Obviously, 2.0% is better than 2.75%.  But that 2.0% appears to be no more objectively justified than the 2.75%, which itself appears to have no more justification than 1.25%, or 5.75%.  And we could find nothing in the public record that indicates even one of the 7 Board members had the insight or the cojones to ask Bender or finance director Rebecca Allard the $64,000 (or more) question: “Why exactly should we be giving out any raises at all to these employees?”  Or the other $64,000 (or more) question: “What specific objective criteria justify these raises?”

That’s because this D-64 compensation process, perhaps even more than the compensation processes of our other local governmental units, is little more than a fun-with-numbers exercise – with raises having become an institutionalized entitlement that require no demonstrable increase in productivity by the employees, no demonstrable increase in performance by the students, and no demonstrable increase in economic benefit to the taxpayers.  And the process of giving them out illustrates one of the most pernicious evils of what the political class and the political media love to extoll as “compromise.”

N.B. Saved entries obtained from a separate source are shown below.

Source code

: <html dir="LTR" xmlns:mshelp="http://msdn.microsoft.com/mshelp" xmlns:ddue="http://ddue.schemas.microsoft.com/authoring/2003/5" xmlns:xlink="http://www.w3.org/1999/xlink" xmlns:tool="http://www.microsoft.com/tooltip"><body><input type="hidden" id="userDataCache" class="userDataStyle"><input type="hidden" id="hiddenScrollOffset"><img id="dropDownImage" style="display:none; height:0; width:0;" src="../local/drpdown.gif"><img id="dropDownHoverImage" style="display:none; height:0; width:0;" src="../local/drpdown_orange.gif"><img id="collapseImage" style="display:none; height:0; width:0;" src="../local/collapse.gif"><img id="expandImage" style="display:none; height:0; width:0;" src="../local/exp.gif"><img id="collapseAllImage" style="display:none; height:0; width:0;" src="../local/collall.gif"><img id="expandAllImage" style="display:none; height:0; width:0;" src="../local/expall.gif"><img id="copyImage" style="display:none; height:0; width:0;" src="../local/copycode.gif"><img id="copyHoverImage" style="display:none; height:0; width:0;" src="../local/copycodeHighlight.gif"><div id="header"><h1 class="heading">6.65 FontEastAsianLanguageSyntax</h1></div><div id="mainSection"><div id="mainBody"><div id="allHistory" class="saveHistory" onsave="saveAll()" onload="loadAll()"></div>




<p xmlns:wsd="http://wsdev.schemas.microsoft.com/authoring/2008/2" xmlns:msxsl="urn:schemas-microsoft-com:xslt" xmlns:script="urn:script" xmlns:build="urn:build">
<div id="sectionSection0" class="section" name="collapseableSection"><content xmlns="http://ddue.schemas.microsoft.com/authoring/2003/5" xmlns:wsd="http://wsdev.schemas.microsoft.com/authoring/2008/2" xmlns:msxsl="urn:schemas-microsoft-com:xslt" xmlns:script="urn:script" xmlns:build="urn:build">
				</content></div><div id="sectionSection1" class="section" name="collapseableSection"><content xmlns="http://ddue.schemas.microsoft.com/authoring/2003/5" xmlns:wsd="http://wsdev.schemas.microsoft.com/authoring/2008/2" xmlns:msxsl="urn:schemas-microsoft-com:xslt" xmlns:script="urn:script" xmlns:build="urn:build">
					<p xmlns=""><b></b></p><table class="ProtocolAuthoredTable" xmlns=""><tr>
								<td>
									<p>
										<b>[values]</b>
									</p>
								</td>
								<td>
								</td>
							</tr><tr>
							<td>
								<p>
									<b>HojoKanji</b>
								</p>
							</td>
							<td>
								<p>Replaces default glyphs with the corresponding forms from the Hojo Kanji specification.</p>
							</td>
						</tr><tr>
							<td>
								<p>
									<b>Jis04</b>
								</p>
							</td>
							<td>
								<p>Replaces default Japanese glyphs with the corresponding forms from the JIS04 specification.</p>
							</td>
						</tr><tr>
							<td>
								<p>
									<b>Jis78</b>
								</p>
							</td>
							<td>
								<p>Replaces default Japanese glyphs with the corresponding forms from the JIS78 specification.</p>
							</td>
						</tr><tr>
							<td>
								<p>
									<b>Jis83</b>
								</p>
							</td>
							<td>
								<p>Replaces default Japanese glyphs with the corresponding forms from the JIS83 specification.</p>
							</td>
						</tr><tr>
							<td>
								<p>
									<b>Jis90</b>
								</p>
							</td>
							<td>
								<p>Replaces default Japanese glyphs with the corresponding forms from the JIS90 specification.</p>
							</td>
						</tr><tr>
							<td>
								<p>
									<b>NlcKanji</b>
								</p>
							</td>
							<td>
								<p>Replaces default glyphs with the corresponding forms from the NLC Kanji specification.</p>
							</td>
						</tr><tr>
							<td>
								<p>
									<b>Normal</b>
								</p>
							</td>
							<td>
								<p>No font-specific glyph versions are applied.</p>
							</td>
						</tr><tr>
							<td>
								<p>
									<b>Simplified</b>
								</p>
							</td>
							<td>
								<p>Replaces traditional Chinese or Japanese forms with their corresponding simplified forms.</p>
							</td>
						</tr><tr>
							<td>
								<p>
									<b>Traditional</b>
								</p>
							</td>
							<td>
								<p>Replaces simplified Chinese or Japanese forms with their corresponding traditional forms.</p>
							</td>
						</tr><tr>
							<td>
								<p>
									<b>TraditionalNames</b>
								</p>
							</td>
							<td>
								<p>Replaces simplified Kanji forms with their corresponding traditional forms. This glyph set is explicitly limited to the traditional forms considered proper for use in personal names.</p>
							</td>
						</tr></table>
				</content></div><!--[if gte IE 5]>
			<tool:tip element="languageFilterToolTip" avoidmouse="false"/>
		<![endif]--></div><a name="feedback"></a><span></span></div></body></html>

To see the evils of unprincipled compromise writ large, one need look no further than Springfield – where for 26 of the past 36 years “Let’s make a deal!” horse-trading between a Democratic General Assembly and 3 different Republican governors (“Big Jim” Thompson, “Slim Jim” Edgar and George “No. 16627-424” Ryan) has left our state perilously close to bankruptcy and with a bleak future, despite increasingly higher taxes.  That’s because feckless compromise, unlike principled, policy-driven up-down voting, encourages factions to stake out positions based not on their inherent merit but merely on their bargaining value.

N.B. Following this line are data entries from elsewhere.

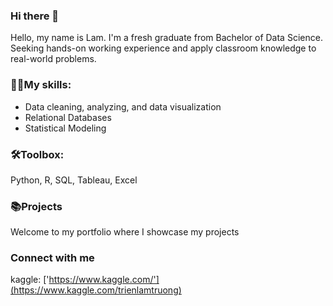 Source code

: ### Hi there 👋
Hello, my name is Lam. I'm a fresh graduate from Bachelor of Data Science. Seeking hands-on working experience and apply classroom knowledge to
real-world problems. 
### 🐱‍👤My skills:
- Data cleaning, analyzing, and
data visualization
- Relational Databases
- Statistical Modeling

### 🛠️Toolbox:
Python, R, SQL,
Tableau, Excel

### 📚Projects
Welcome to my portfolio where I showcase my projects 

### Connect with me
kaggle: ['https://www.kaggle.com/'](https://www.kaggle.com/trienlamtruong)


<!--
**Lam-Truong/Lam-Truong** is a ✨ _special_ ✨ repository because its `README.md` (this file) appears on your GitHub profile.

Here are some ideas to get you started:

- 🔭 I’m currently working on ...
- 🌱 I’m currently learning ...
- 👯 I’m looking to collaborate on ...
- 🤔 I’m looking for help with ...
- 💬 Ask me about ...
- 📫 How to reach me: ...
- 😄 Pronouns: ...
- ⚡ Fun fact: ...
-->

In the case of these recent D-64 raises, Bender and Allard were effectively able to manipulate the Board into approving an arbitrary and boneheaded 2.0% raise for exempt employees by recommending an arbitrary and ridiculous 2.75% raise.  Worse yet, Bender and Allard could also use that compromise process to bamboozle the more simple-minded townsfolk into thinking that their elected School Board members, by driving the proposed 2.75% down to 2.0%, were being tight-fisted defenders of the public purse rather than mere pawns in a Bender/Allard-orchestrated chess game that benefits themselves and their fellow administrators.

Not only did nobody on the Board ask Bender or Allard any $64,000 questions about those raises, but it appears that nobody on the Board cared enough about transparency and accountability to even make public the actual dollar cost of those raises – preferring instead to stick with just the sterile percentages that serve to conceal from taxpayers the actual cost, in hard dollars and cents, of those raises.

Don’t “2% raises” sound so much more innocuous than “$125,000 (or whatever the actual amount turns out to be) of raises”?

Despite this latest spendthrift performance, we still have high hopes that new Board president Tony Borrelli can somehow bring sorely-needed transparency and fiscal responsibility to D-64, notwithstanding that he’s surrounded by a majority of Board members whose carelessness about fiscal matters seems exceeded only by their cluelessness.  Not surprisingly, it was Borrelli who led the push for cutting the exempt staff raises from 2.75% to 2.0%.

And even the 3.5% increase for secretaries and maintenance staff may have a silver lining, thanks to Borrelli: at what we understand was his insistence, it was accompanied by the elimination of arbitrary “step and lane” increases for those employees that guaranty annual raises based on seniority (“step”) and additional training/education (“lane”), mimicking the way teachers are guaranteed their annual raises.

Hopefully the elimination of those step-and-lane increases for secretaries and maintenance workers will begin a serious discussion about eliminating such increases for teachers before it’s time to negotiate the next PREA contract a couple of years from now.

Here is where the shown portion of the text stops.